Filters: Year: 2018 × Sorted by date


Telling stories through your commits. Joel Chippendale’s excellent guide to writing a useful commit history. I spend a lot of time on my commit messages, because when I’m trying to understand code later on they are the only form of documentation that is guaranteed to remain up-to-date against the code at that exact point of time. These tips are clear, concise, teadabale and include some great examples. # 13th January 2018, 7:44 pm

Notes on Kafka in Python. Useful review by Matthew Rocklin of the three main open source Python Kafka client libraries as of October 2017. # 13th January 2018, 7:40 pm

Incident report: npm. Fascinating insight into the challenges involved in managing a massive scale community code repository. An algorithm incorrectly labeled a legit user as spam, an NPM staff member acted on the report, dependent package installations started failing and because the package had been removed as spam other users were able to try and fix the bug by publishing fresh copies of the missing package to the same namespace. # 11th January 2018, 5:27 pm

How to compile and run the SQLite JSON1 extension on OS X. Thanks, Stack Overflow! I’ve been battling this one for a while—it turns out you can download the SQLite source bundle, compile just the json1.c file using gcc and load that extension in Python’s sqlite3 module (or with Datasette’s --load-extension= option) to gain access to the full suite of SQLite JSON functions—json(), json_extract() etc. # 10th January 2018, 9:01 pm

ftfy—fix unicode that’s broken in various ways (via) I shipped a small web UI wrapper around the excellent Python FTFY library, which can take broken unicode strings and suggest a sequence of operations that can be applied to get back sensible text. # 9th January 2018, 3:22 am

csvkit. “A suite of command-line tools for converting to and working with CSV”—includes a huge range of utilities for things like converting Excel and JSON to CSV, grepping, sorting and extracting a subset of columns, combining multiple CSV files together and exporting CSV to a relational database. Worth reading through the tutorial which shows how the different commands can be piped together. # 8th January 2018, 9:03 pm

[On Meltdown’s impact on hosting costs] The reality is that we have been living with borrowed performance. The new reality is that security is too important and can not be exchanged for speed. Time to profile, tune and optimize.
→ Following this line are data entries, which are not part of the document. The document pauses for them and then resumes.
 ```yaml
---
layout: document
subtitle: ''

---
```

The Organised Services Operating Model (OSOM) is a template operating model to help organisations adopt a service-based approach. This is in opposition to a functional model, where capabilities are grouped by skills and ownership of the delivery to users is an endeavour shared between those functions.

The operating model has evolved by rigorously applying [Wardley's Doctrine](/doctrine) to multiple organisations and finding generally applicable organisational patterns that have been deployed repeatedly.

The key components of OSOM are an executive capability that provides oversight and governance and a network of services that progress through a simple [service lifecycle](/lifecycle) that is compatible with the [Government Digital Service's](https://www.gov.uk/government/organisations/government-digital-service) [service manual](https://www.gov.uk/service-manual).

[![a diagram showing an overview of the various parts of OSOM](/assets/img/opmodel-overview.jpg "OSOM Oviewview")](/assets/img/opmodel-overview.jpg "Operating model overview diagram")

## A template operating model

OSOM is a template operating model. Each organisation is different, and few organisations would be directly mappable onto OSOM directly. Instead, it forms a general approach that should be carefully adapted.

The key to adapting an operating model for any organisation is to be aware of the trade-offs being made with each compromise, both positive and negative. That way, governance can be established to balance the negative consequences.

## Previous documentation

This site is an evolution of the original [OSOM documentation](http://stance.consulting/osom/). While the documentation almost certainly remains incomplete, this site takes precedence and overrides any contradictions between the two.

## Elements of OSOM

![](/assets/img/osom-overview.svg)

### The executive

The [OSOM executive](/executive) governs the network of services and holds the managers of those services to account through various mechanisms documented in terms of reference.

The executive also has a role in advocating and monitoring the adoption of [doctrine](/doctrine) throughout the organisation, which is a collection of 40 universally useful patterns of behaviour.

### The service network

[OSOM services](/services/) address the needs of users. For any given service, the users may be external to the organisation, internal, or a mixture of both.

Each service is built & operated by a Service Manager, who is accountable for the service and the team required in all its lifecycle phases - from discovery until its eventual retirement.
Miguel de Icaza‏ # 8th January 2018, 7:35 pm

Statistical NLP on OpenStreetMap. libpostal is ferociously clever: it’s a library for parsing and understanding worldwide addresses, built on top of a machine learning model trained on millions of addresses from OpenStreetMap. Al Barrentine describes how it works in this fascinating and detailed essay. # 8th January 2018, 7:33 pm

Himalayan Database: From Visual FoxPro GUI to JSON API with Datasette (via) The Himalayan Database is a compilation of records for all expeditions that have climbed in the Nepalese Himalaya, originally compiled by journalist Elizabeth Hawley over several decades. The database is published as a Visual FoxPro database—here Raffaele Messuti‏ provides step-by-step instructions for extracting the data from the published archive, converting them to CSV using dbfcsv and then converting the CSVs to SQLite using csvs-to-sqlite so you can browse them using Datasette. # 8th January 2018, 7:26 pm

Most infosec bugs are really boring after a while. But processor ones are always crazy and fascinating because processors are basically a hornet’s nest of witchcraft and mayhem stacked on top of each other all the way down.